**WORK INSTRUCTION**
Search the data for the word "시나리오" and copy out every line that has it.

Saved entries:
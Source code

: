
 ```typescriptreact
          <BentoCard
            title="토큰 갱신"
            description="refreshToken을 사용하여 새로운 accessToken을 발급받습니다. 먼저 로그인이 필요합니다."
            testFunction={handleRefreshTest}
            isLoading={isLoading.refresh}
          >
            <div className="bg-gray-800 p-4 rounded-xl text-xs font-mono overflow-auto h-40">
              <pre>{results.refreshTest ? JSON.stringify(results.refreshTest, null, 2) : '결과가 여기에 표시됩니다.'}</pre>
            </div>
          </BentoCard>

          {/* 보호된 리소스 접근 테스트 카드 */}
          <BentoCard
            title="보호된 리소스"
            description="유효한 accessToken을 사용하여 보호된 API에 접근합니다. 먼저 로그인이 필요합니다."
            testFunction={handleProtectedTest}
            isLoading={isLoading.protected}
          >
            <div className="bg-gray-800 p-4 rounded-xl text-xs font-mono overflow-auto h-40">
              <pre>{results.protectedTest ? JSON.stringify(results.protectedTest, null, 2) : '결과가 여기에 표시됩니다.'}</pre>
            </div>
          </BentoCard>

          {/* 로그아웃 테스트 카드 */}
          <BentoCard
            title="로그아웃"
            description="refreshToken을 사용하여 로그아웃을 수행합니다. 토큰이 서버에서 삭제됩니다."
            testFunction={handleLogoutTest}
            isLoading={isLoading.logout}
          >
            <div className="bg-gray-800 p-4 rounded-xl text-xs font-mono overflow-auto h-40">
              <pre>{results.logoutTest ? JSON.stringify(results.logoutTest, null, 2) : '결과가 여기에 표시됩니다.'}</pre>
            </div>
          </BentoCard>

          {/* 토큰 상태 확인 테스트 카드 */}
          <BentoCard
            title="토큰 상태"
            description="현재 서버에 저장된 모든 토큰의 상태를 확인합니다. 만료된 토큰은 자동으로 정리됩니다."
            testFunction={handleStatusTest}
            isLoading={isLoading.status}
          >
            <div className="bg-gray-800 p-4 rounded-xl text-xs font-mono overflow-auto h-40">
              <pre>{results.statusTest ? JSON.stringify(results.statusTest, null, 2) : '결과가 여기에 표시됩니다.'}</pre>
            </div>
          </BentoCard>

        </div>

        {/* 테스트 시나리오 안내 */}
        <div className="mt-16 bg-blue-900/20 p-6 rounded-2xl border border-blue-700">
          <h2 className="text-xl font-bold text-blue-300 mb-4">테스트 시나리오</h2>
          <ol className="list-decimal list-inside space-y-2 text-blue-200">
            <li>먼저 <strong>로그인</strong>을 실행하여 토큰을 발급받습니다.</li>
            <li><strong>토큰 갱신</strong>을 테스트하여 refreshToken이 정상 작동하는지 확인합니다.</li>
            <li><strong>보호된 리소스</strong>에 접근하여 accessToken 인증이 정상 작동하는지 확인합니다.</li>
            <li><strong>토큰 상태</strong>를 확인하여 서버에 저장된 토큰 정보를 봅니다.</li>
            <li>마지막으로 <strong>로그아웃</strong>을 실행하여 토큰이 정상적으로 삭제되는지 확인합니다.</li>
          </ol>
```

**TASK RESULT**
        {/* 테스트 시나리오 안내 */}
          <h2 className="text-xl font-bold text-blue-300 mb-4">테스트 시나리오</h2>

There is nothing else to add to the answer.